SylviaInCanada Report 17 Oct 2013 21:45

when we first started working for the university here, we were paid twice a month .............. on the 15th and the last day of the month.

At first, we got a cheque with out pay slip, and had to take the cheques to the bank ourselves.

But then they started paying the cheques directly to the bank ............... but that was such a hassle for the longest time.

Because several times a year, the cheques would not be in your account on the expected date.

That's when we got in the habit of making direct payments from the bank 2 or 3 days after our salaries were supposed to be deposited.

Then they changed the system so that everyone was paid once a month, on the last day. That took some getting used to, as we were used to budgeting for 2 weekly payments.

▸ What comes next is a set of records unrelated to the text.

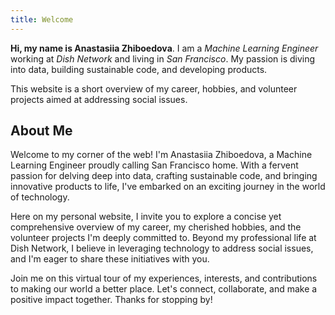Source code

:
 ```yaml
---
title: Welcome
---
```

**Hi, my name is Anastasiia Zhiboedova**. I am a *Machine Learning Engineer* working at *Dish Network* and living in *San Francisco*. My passion is diving into data, building sustainable code, and developing products.

This website is a short overview of my career, hobbies, and volunteer projects aimed at addressing social issues.

## About Me

Welcome to my corner of the web! I'm Anastasiia Zhiboedova, a Machine Learning Engineer proudly calling San Francisco home. With a fervent passion for delving deep into data, crafting sustainable code, and bringing innovative products to life, I've embarked on an exciting journey in the world of technology.

Here on my personal website, I invite you to explore a concise yet comprehensive overview of my career, my cherished hobbies, and the volunteer projects I'm deeply committed to. Beyond my professional life at Dish Network, I believe in leveraging technology to address social issues, and I'm eager to share these initiatives with you.

Join me on this virtual tour of my experiences, interests, and contributions to making our world a better place. Let's connect, collaborate, and make a positive impact together. Thanks for stopping by!

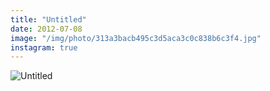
 ```yaml
---
title: "Untitled"
date: 2012-07-08
image: "/img/photo/313a3bacb495c3d5aca3c0c838b6c3f4.jpg"
instagram: true
---
```


![Untitled](/img/photo/313a3bacb495c3d5aca3c0c838b6c3f4.jpg)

It all works like clockwork now, of course ................. even goes into the bank early if the last day of the month falls on a weekend or a Stat holiday

SylviaInCanada

SylviaInCanada Report 17 Oct 2013 21:40

DET .................


We were paid for 12 months, beginning of September to end of August, but the July cheque was double the amount.

It may have been either because the staff at the Education offices were on holiday in August, OR because the single teachers almost all left the area in summer, while everyone else went on holidays ................... so it would have been difficult to hand us our cheques.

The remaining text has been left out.